Each domain is scored from 1 (very explanatory) to 5 (very pragmatic), and is depicted via a radar chart (also known as a spider or star chart) (7). The larger the plotted area, the more pragmatic the trial is. To illustrate this, we will consider two trials.
Trial 1: The randomised controlled trial of self-supervised and directly observed treatment of tuberculosis (DOT) considers whether directly observed swallowing of medication increases compliance amongst South African adults with new-onset pulmonary tuberculosis, compared with usual care (self-administration) (8).
Trial 2: The North American Symptomatic Carotid Endarterectomy Trial (NASCET) considers whether major stroke or death in the next two years is decreased in patients with symptomatic stenosis of a carotid artery if a carotid endarterectomy (performed by an expert vascular or neurosurgeon) is performed along with best medical therapy, compared with best medical therapy alone (9).
Table 2 – Analysis of the DOT and NASCET trials using the domains of the PRECIS-2 tool.

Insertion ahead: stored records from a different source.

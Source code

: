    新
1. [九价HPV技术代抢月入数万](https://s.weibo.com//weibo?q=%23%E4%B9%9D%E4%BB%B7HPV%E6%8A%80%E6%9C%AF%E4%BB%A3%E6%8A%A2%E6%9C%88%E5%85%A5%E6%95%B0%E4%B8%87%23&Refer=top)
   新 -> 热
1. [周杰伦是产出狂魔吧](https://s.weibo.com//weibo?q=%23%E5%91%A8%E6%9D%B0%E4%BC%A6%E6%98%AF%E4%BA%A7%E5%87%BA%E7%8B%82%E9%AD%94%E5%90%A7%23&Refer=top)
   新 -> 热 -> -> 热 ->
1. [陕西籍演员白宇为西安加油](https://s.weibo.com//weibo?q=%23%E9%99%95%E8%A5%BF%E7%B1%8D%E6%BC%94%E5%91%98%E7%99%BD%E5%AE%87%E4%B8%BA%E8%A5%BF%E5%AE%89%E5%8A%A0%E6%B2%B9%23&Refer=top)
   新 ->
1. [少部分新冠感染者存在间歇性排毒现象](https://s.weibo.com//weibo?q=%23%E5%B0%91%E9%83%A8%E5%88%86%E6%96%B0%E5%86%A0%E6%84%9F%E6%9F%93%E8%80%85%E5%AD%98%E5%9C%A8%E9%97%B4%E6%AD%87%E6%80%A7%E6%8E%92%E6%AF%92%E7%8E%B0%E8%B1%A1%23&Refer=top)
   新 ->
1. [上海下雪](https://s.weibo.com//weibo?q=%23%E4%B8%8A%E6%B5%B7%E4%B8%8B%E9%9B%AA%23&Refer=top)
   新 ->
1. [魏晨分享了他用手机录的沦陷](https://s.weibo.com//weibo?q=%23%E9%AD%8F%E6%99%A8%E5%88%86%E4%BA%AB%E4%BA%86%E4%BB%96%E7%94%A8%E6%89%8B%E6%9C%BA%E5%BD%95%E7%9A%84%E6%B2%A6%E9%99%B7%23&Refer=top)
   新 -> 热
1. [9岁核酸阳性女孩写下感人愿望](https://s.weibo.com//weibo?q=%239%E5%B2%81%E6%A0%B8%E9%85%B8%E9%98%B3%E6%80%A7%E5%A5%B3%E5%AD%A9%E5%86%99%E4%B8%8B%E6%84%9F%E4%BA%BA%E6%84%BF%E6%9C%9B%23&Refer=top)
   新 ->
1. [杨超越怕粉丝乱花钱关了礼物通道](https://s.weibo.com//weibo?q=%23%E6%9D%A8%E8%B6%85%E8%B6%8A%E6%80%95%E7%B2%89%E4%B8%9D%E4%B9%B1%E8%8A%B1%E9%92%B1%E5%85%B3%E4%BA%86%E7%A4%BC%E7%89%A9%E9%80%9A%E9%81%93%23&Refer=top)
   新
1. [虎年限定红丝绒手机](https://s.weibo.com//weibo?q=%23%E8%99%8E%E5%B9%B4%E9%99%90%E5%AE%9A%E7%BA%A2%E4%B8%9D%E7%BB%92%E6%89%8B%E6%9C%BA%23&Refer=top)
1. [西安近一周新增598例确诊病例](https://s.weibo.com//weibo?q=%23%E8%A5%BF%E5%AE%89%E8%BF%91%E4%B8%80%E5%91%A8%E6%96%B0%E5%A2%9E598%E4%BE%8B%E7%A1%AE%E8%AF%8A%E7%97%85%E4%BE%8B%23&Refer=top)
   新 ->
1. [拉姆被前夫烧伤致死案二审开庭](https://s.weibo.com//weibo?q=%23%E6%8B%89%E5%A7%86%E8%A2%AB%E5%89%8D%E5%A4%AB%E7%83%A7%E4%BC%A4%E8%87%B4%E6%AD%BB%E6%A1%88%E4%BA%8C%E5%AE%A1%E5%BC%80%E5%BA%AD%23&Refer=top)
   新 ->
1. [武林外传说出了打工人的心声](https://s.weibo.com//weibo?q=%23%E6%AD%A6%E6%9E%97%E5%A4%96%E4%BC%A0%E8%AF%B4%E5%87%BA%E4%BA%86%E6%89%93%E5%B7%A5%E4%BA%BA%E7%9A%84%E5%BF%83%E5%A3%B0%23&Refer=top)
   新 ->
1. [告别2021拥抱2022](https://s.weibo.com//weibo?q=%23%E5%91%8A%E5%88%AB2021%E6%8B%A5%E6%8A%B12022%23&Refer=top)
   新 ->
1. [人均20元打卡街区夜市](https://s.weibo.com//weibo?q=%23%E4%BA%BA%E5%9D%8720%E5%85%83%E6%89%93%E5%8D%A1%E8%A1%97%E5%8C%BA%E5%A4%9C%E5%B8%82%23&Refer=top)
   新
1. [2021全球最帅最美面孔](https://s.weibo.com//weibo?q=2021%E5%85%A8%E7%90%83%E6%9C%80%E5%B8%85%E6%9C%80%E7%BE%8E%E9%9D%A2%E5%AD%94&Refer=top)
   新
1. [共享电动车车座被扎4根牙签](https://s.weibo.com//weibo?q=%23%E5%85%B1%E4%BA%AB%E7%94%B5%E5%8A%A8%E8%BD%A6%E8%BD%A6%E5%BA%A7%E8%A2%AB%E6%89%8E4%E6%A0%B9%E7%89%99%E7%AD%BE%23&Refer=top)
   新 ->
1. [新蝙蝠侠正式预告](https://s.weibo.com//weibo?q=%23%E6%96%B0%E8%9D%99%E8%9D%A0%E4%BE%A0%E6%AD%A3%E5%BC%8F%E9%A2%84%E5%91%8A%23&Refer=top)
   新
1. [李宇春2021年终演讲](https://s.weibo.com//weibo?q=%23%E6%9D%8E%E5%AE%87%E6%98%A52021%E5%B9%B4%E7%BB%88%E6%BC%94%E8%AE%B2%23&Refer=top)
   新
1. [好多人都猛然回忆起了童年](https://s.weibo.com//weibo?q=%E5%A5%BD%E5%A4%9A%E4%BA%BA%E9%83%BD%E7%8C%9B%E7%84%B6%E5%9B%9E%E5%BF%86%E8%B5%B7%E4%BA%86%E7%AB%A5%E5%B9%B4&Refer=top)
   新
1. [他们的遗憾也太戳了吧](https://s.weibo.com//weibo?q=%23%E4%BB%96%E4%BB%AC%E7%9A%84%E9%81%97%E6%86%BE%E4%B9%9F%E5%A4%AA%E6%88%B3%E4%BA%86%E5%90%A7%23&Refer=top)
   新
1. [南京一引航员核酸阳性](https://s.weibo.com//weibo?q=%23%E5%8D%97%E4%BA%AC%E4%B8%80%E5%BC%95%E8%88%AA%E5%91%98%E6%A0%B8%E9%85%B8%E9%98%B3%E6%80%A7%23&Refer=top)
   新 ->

Adapted from (7,10).
This visual depiction of the pragmatic-explanatory continuum makes it immediately obvious that one trial (DOT) is more pragmatic than the other (NASCET). While the PRECIS-2 chart will not be formally applied to every trial the reader comes across, it is a useful tool to base your understanding of how applicable the trial is to any individual patient. As such, it will aid in the formation of informed health choices as the patient and/or doctor will have a better understanding that not all RCTs in a given area are equally applicable to any individual patient.
Acknowledgments – I would like to thank Sir Iain Chalmers and Professor Andrew Oxman for their generous help.